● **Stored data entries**
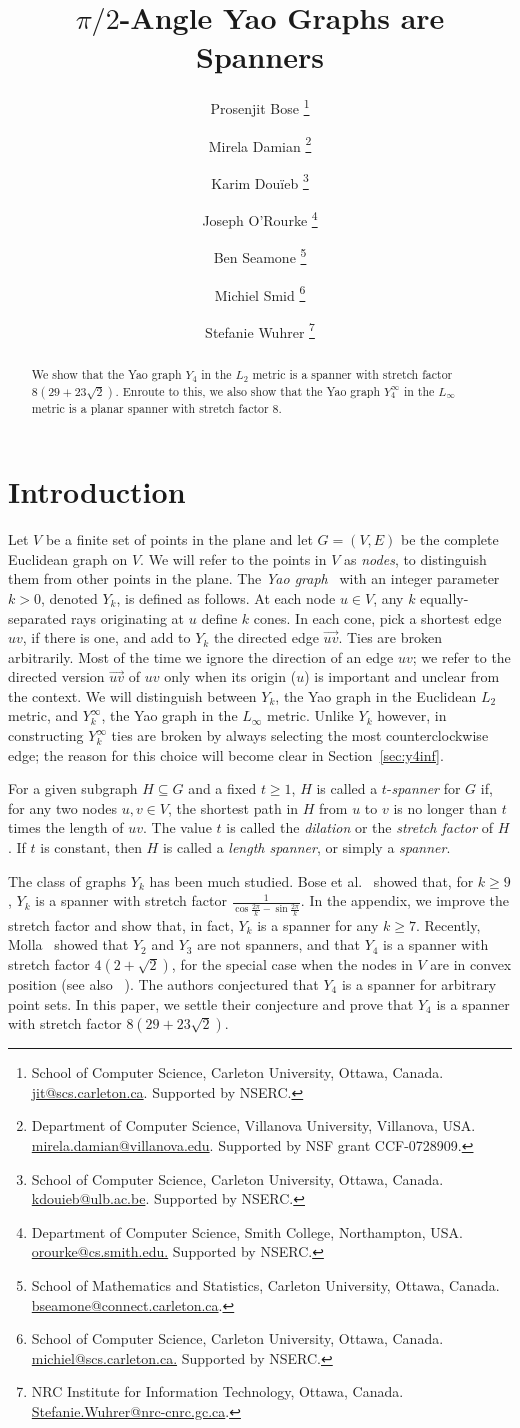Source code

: \pdfoutput=1  \documentclass[11pt]{article}
\title{$\pi/2$-Angle Yao Graphs are Spanners}
\author{
Prosenjit Bose
    \thanks{School of Computer Science, Carleton University, Ottawa, Canada. \protect\url{jit@scs.carleton.ca}.
    Supported by NSERC.}
\and
Mirela Damian
    \thanks{Department of Computer Science, Villanova University, Villanova, USA.
    \protect\url{mirela.damian@villanova.edu}. Supported by NSF grant CCF-0728909.}
\and
Karim Dou\"ieb
    \thanks{School of Computer Science, Carleton University, Ottawa, Canada. \protect\url{kdouieb@ulb.ac.be}.
    Supported by NSERC.}
\and
Joseph O'Rourke
    \thanks{Department of Computer Science, Smith College, Northampton, USA. \protect\url{orourke@cs.smith.edu.}
    Supported by NSERC.}
\and
Ben Seamone
    \thanks{School of Mathematics and Statistics, Carleton University, Ottawa, Canada. \protect\url{bseamone@connect.carleton.ca}.}
\and
Michiel Smid
    \thanks{School of Computer Science, Carleton University, Ottawa, Canada. \protect\url{michiel@scs.carleton.ca.}
    Supported by NSERC.}
\and
Stefanie Wuhrer
    \thanks{NRC Institute for Information Technology, Ottawa, Canada. \protect\url{Stefanie.Wuhrer@nrc-cnrc.gc.ca}.}
}
\date{}
\begin{document}
\maketitle

\begin{abstract}
We show that the Yao graph $Y_4$ in the $L_2$ metric is a spanner with
stretch factor $8(29+23\sqrt{2})$. Enroute to this, we also show that
the Yao graph $Y^\infty_4$ in the $L_\infty$ metric is a planar spanner
with stretch factor $8$.
\end{abstract}

\section{Introduction}
Let $V$ be a finite set of points in the plane and let $G=(V,E)$ be
the complete Euclidean graph on $V$. We will refer to the points in
$V$ as \emph{nodes}, to distinguish them from other points in the
plane.
The \emph{Yao graph}~\cite{Yao82} with an integer parameter $k > 0$,
denoted $Y_k$, is defined as follows. At each node $u \in V$, any $k$
equally-separated rays originating at $u$ define $k$ cones.
In each cone, pick a shortest edge $uv$, if there is one, and add to $Y_k$
the directed edge $\overrightarrow{uv}$. Ties are broken arbitrarily.
Most of the time we ignore the direction of an edge $uv$; we refer
to the directed version $\overrightarrow{uv}$ of $uv$ only when its
origin ($u$) is important and unclear from the context.
We will distinguish between $Y_k$, the Yao graph in the Euclidean $L_2$
metric, and $Y^\infty_k$, the Yao graph in the $L_\infty$ metric. Unlike
$Y_k$ however, in constructing $Y^\infty_k$ ties are broken by always
selecting the most counterclockwise edge; the reason for this choice
will become clear in Section~\ref{sec:y4inf}.

For a given subgraph $H \subseteq G$ and a fixed $t \ge 1$, $H$ is
called a $t$-\emph{spanner} for $G$ if, for any two nodes
$u,v \in V$, the shortest path in $H$ from $u$ to $v$ is no longer than
$t$ times the length of $uv$.
The value $t$ is called the \emph{dilation} or the
\emph{stretch factor} of $H$. If $t$ is constant, then $H$ is called a
\emph{length spanner}, or simply a \emph{spanner}.

The class of graphs $Y_k$ has been much studied. Bose et al.~\cite{bmnsz-agbsp-03}
showed that, for $k \geq 9$, $Y_k$ is a spanner with stretch factor
$\frac{1}{\cos \frac{2\pi}{k} - \sin \frac{2\pi}{k}}$. In the appendix, we improve the stretch factor and show that, in fact, 
$Y_k$ is a spanner for any $k \geq 7$.
Recently, Molla~\cite{M09} showed that $Y_2$ and $Y_3$ are 
not spanners, and that $Y_4$ is a spanner with stretch factor 
$4(2+\sqrt{2})$, for the special case when the nodes in $V$ are 
in convex position (see also ~\cite{DMP09}). 
The authors conjectured that $Y_4$ is a spanner for arbitrary point 
sets.
In this paper, we settle their conjecture and prove that $Y_4$ is a
spanner with stretch factor $8(29+23\sqrt{2})$.
\end{document}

● **Prompt**
Whenever a line above contains "also", copy that line.

● **Solution to this problem**
stretch factor $8(29+23\sqrt{2})$. Enroute to this, we also show that
in convex position (see also ~\cite{DMP09}). 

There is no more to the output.